→ Try it: Only the pictures are to be omitted; every entry beneath should otherwise be duplicated exactly.

** Supplied records follows **

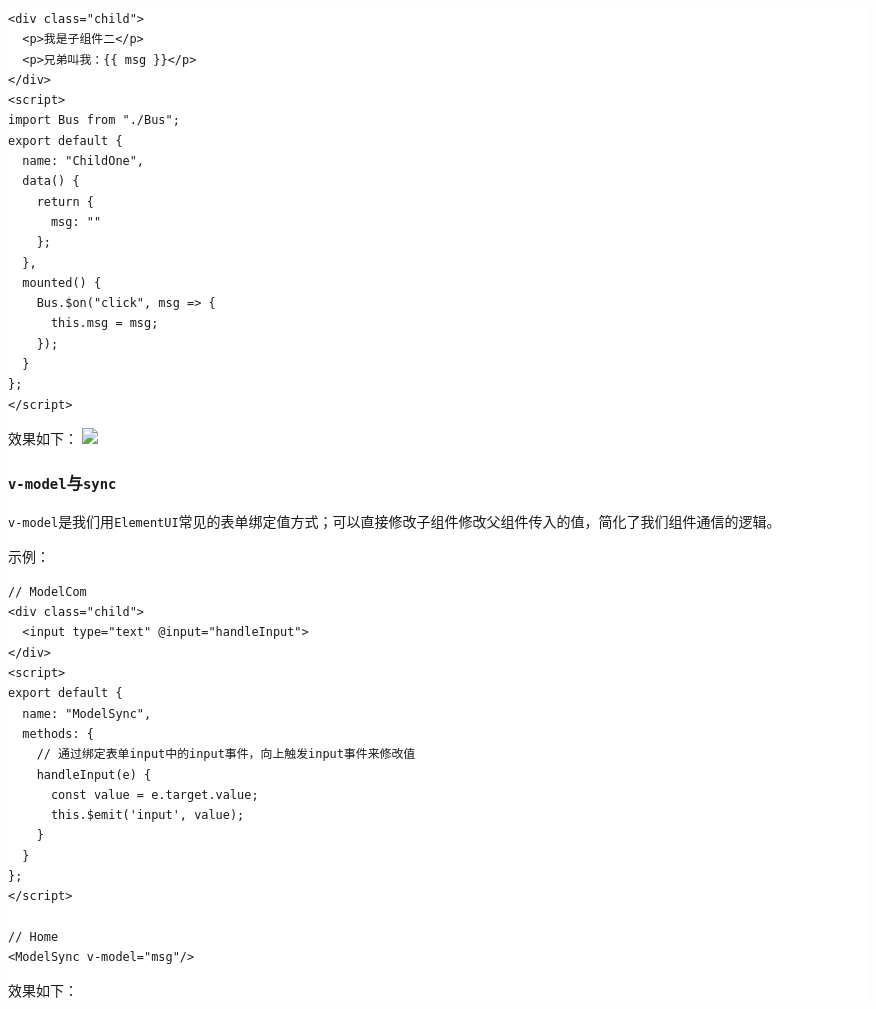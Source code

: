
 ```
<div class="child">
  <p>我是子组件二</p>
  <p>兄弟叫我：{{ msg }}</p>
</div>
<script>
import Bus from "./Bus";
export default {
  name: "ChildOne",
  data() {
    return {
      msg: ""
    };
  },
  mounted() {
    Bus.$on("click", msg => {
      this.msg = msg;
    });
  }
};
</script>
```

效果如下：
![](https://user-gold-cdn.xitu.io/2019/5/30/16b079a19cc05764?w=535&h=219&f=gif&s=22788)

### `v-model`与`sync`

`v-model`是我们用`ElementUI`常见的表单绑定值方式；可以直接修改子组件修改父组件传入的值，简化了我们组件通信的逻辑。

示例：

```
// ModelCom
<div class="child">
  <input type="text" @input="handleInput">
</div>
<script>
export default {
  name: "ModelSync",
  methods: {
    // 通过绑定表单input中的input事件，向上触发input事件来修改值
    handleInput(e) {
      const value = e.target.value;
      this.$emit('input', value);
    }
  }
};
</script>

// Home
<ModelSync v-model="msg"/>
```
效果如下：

** End of Supplied records **

→ Task result:
Source code

:
 ```
<div class="child">
  <p>我是子组件二</p>
  <p>兄弟叫我：{{ msg }}</p>
</div>
<script>
import Bus from "./Bus";
export default {
  name: "ChildOne",
  data() {
    return {
      msg: ""
    };
  },
  mounted() {
    Bus.$on("click", msg => {
      this.msg = msg;
    });
  }
};
</script>
```

效果如下：
![](https://user-gold-cdn.xitu.io/2019/5/30/16b079a19cc05764?w=535&h=219&f=gif&s=22788)

### `v-model`与`sync`

`v-model`是我们用`ElementUI`常见的表单绑定值方式；可以直接修改子组件修改父组件传入的值，简化了我们组件通信的逻辑。

示例：

```
// ModelCom
<div class="child">
  <input type="text" @input="handleInput">
</div>
<script>
export default {
  name: "ModelSync",
  methods: {
    // 通过绑定表单input中的input事件，向上触发input事件来修改值
    handleInput(e) {
      const value = e.target.value;
      this.$emit('input', value);
    }
  }
};
</script>

// Home
<ModelSync v-model="msg"/>
```
效果如下：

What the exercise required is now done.